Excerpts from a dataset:
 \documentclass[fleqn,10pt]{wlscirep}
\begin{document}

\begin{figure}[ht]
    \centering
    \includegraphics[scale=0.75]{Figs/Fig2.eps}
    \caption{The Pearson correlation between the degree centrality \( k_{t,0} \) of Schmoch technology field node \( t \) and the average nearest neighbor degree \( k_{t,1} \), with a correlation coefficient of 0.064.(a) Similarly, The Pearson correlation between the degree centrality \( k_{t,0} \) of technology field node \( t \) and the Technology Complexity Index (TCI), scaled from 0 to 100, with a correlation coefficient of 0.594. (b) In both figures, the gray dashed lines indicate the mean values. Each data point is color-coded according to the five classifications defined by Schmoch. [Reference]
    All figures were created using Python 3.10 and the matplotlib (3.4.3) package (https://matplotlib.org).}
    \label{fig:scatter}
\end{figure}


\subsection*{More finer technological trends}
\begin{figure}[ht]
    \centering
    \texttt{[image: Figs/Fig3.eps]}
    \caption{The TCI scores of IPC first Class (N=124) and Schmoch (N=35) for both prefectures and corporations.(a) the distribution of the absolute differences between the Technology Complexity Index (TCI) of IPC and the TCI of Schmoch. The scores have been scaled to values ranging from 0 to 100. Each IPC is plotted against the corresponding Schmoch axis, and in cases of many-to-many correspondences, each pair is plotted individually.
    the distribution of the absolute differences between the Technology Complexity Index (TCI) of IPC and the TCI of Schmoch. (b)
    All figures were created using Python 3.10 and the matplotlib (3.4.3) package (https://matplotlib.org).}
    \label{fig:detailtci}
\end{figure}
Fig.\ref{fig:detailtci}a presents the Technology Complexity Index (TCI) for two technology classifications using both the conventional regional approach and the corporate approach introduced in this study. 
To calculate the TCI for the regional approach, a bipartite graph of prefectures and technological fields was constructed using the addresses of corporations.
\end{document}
---
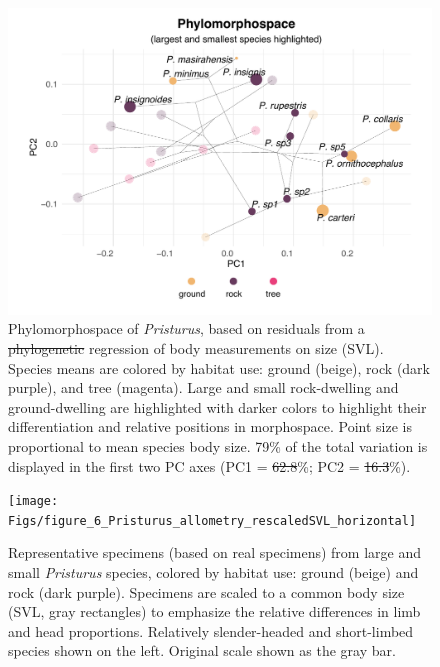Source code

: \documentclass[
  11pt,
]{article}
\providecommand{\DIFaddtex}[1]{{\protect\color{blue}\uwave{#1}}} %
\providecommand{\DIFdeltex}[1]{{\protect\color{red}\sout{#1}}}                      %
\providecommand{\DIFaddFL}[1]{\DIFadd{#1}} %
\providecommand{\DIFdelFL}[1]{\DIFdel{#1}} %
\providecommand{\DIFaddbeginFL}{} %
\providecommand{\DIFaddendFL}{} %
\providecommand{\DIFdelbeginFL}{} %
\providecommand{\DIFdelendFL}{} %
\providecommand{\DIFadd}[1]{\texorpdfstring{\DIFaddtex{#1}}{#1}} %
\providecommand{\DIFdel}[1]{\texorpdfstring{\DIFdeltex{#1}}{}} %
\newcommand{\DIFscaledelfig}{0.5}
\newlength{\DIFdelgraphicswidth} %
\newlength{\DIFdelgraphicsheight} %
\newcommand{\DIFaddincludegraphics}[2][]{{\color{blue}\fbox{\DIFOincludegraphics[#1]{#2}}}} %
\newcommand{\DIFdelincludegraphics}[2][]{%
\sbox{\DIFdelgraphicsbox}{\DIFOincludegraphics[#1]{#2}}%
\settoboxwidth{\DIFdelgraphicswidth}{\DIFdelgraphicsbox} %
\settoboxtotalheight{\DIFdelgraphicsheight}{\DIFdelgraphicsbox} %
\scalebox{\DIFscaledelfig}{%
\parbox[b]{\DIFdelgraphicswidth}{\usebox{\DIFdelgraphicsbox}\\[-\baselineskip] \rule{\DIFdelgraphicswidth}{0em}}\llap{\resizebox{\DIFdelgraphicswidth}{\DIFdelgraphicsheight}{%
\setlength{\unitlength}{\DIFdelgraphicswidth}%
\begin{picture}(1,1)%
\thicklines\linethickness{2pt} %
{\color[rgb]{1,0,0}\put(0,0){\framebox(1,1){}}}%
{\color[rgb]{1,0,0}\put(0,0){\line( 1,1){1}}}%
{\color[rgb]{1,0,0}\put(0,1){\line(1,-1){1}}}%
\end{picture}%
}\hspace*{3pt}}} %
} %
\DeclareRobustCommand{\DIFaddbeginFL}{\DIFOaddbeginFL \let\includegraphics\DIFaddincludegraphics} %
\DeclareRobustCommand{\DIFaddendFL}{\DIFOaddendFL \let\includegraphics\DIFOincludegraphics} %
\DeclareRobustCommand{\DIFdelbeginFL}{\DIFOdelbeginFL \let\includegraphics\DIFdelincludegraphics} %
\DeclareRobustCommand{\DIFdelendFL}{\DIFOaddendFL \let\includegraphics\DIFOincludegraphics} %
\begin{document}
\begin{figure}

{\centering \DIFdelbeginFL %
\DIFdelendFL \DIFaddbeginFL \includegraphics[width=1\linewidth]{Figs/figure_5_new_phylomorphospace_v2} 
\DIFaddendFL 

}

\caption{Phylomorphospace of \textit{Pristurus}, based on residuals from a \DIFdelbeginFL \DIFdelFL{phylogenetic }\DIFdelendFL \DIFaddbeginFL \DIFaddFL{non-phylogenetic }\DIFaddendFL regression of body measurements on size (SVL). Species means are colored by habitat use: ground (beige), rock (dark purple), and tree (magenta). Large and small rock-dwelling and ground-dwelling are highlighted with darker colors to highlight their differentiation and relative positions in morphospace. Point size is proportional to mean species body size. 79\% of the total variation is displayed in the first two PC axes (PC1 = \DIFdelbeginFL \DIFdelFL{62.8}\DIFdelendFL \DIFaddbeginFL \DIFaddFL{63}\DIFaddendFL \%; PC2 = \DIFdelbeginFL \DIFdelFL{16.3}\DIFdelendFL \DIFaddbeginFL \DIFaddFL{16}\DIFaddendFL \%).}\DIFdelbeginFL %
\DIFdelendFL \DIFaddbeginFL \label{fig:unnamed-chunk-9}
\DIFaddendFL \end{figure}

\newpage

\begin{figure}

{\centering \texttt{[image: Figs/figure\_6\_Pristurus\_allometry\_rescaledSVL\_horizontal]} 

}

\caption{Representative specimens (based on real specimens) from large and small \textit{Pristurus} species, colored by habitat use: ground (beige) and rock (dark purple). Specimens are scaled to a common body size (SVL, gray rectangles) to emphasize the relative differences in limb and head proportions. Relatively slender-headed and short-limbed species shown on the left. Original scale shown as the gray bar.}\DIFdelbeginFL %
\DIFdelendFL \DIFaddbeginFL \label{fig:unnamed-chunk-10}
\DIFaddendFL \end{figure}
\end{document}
--
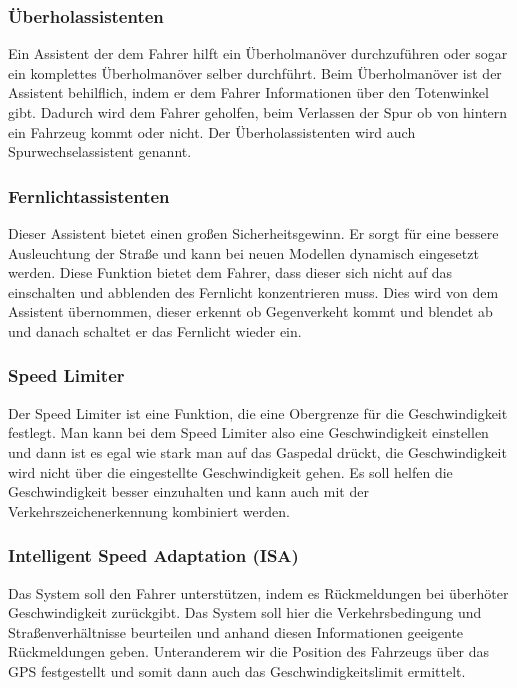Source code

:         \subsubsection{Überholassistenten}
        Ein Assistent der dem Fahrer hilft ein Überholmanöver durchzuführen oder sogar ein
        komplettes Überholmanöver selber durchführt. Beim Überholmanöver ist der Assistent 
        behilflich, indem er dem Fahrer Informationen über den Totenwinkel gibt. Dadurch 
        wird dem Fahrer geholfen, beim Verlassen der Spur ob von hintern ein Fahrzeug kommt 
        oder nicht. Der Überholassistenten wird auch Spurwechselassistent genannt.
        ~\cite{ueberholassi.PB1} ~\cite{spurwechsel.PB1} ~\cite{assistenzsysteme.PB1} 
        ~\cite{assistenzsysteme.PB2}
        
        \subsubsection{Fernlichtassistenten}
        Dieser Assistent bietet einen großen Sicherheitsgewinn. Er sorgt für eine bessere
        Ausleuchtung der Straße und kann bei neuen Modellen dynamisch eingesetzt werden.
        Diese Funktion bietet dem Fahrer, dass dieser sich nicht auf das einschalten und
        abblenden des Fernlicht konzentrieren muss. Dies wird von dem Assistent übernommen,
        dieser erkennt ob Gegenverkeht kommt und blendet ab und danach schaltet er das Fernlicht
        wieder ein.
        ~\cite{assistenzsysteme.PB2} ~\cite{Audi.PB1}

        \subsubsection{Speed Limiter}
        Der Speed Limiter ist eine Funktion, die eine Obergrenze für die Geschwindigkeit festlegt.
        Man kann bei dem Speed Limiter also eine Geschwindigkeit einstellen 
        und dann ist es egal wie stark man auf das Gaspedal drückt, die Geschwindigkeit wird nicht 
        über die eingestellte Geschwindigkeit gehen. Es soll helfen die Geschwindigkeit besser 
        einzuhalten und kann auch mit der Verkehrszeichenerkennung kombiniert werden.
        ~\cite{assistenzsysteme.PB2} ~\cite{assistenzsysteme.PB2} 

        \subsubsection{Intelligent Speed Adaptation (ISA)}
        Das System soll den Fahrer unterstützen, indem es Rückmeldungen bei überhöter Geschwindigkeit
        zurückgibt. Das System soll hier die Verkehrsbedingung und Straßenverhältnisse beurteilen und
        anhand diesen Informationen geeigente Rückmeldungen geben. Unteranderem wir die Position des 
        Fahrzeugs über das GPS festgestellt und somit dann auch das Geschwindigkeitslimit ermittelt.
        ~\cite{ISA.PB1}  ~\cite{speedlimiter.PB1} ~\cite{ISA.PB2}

What is being asked:
Give only the lines from the one holding "wieder ein." through the one holding "Man kann bei", each restated exactly as it appears above.

Answer section:
        wieder ein.
        ~\cite{assistenzsysteme.PB2} ~\cite{Audi.PB1}

        \subsubsection{Speed Limiter}
        Der Speed Limiter ist eine Funktion, die eine Obergrenze für die Geschwindigkeit festlegt.
        Man kann bei dem Speed Limiter also eine Geschwindigkeit einstellen 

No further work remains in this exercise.